[EXCERPTED DATA — start]
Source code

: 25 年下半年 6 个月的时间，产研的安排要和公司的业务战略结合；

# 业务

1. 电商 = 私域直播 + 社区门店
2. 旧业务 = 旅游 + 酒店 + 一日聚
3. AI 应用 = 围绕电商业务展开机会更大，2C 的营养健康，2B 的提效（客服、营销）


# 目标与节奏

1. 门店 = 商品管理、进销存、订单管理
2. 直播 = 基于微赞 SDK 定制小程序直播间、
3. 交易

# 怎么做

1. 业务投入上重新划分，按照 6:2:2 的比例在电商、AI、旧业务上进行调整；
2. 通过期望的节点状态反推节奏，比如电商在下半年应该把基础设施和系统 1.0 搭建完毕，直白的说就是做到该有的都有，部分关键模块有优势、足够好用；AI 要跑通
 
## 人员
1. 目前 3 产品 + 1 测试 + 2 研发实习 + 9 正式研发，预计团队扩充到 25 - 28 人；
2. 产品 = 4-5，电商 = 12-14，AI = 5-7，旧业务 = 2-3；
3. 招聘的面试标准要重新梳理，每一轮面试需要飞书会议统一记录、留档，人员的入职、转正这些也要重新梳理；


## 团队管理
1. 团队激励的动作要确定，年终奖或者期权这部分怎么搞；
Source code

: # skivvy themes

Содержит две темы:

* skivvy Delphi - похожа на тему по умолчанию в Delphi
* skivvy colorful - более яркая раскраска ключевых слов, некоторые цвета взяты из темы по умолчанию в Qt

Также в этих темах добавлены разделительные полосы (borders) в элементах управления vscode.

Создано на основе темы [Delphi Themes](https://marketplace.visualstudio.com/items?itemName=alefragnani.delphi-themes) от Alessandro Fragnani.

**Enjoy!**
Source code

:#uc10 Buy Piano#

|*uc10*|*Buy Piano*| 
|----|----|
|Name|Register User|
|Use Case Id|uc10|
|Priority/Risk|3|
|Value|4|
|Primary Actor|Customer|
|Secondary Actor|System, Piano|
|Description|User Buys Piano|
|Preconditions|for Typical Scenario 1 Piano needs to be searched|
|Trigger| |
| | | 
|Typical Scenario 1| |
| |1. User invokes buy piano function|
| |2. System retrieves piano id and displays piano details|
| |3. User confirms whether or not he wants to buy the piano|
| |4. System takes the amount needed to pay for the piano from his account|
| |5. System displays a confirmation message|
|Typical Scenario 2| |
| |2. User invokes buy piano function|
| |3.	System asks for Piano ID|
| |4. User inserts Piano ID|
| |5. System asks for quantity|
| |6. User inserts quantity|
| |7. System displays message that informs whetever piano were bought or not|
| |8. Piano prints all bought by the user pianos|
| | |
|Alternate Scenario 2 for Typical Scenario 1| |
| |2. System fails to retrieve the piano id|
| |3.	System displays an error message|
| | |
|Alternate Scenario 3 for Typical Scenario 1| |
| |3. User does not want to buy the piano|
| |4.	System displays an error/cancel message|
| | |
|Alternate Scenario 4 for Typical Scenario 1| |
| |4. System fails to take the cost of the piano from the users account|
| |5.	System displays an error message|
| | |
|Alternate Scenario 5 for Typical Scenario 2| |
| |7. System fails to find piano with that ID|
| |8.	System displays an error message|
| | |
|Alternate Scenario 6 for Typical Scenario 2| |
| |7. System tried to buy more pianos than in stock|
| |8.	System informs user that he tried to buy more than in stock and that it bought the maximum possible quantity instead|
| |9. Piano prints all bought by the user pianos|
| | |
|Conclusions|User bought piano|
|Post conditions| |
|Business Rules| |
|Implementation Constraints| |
[EXCERPTED DATA — finish]
Transcribe all records exactly as written.

• **ANSWER TO THIS TASK**:
Source code

: 25 年下半年 6 个月的时间，产研的安排要和公司的业务战略结合；

# 业务

1. 电商 = 私域直播 + 社区门店
2. 旧业务 = 旅游 + 酒店 + 一日聚
3. AI 应用 = 围绕电商业务展开机会更大，2C 的营养健康，2B 的提效（客服、营销）


# 目标与节奏

1. 门店 = 商品管理、进销存、订单管理
2. 直播 = 基于微赞 SDK 定制小程序直播间、
3. 交易

# 怎么做

1. 业务投入上重新划分，按照 6:2:2 的比例在电商、AI、旧业务上进行调整；
2. 通过期望的节点状态反推节奏，比如电商在下半年应该把基础设施和系统 1.0 搭建完毕，直白的说就是做到该有的都有，部分关键模块有优势、足够好用；AI 要跑通
 
## 人员
1. 目前 3 产品 + 1 测试 + 2 研发实习 + 9 正式研发，预计团队扩充到 25 - 28 人；
2. 产品 = 4-5，电商 = 12-14，AI = 5-7，旧业务 = 2-3；
3. 招聘的面试标准要重新梳理，每一轮面试需要飞书会议统一记录、留档，人员的入职、转正这些也要重新梳理；


## 团队管理
1. 团队激励的动作要确定，年终奖或者期权这部分怎么搞；
Source code

: # skivvy themes

Содержит две темы:

* skivvy Delphi - похожа на тему по умолчанию в Delphi
* skivvy colorful - более яркая раскраска ключевых слов, некоторые цвета взяты из темы по умолчанию в Qt

Также в этих темах добавлены разделительные полосы (borders) в элементах управления vscode.

Создано на основе темы [Delphi Themes](https://marketplace.visualstudio.com/items?itemName=alefragnani.delphi-themes) от Alessandro Fragnani.

**Enjoy!**
Source code

:#uc10 Buy Piano#

|*uc10*|*Buy Piano*| 
|----|----|
|Name|Register User|
|Use Case Id|uc10|
|Priority/Risk|3|
|Value|4|
|Primary Actor|Customer|
|Secondary Actor|System, Piano|
|Description|User Buys Piano|
|Preconditions|for Typical Scenario 1 Piano needs to be searched|
|Trigger| |
| | | 
|Typical Scenario 1| |
| |1. User invokes buy piano function|
| |2. System retrieves piano id and displays piano details|
| |3. User confirms whether or not he wants to buy the piano|
| |4. System takes the amount needed to pay for the piano from his account|
| |5. System displays a confirmation message|
|Typical Scenario 2| |
| |2. User invokes buy piano function|
| |3.	System asks for Piano ID|
| |4. User inserts Piano ID|
| |5. System asks for quantity|
| |6. User inserts quantity|
| |7. System displays message that informs whetever piano were bought or not|
| |8. Piano prints all bought by the user pianos|
| | |
|Alternate Scenario 2 for Typical Scenario 1| |
| |2. System fails to retrieve the piano id|
| |3.	System displays an error message|
| | |
|Alternate Scenario 3 for Typical Scenario 1| |
| |3. User does not want to buy the piano|
| |4.	System displays an error/cancel message|
| | |
|Alternate Scenario 4 for Typical Scenario 1| |
| |4. System fails to take the cost of the piano from the users account|
| |5.	System displays an error message|
| | |
|Alternate Scenario 5 for Typical Scenario 2| |
| |7. System fails to find piano with that ID|
| |8.	System displays an error message|
| | |
|Alternate Scenario 6 for Typical Scenario 2| |
| |7. System tried to buy more pianos than in stock|
| |8.	System informs user that he tried to buy more than in stock and that it bought the maximum possible quantity instead|
| |9. Piano prints all bought by the user pianos|
| | |
|Conclusions|User bought piano|
|Post conditions| |
|Business Rules| |
|Implementation Constraints| |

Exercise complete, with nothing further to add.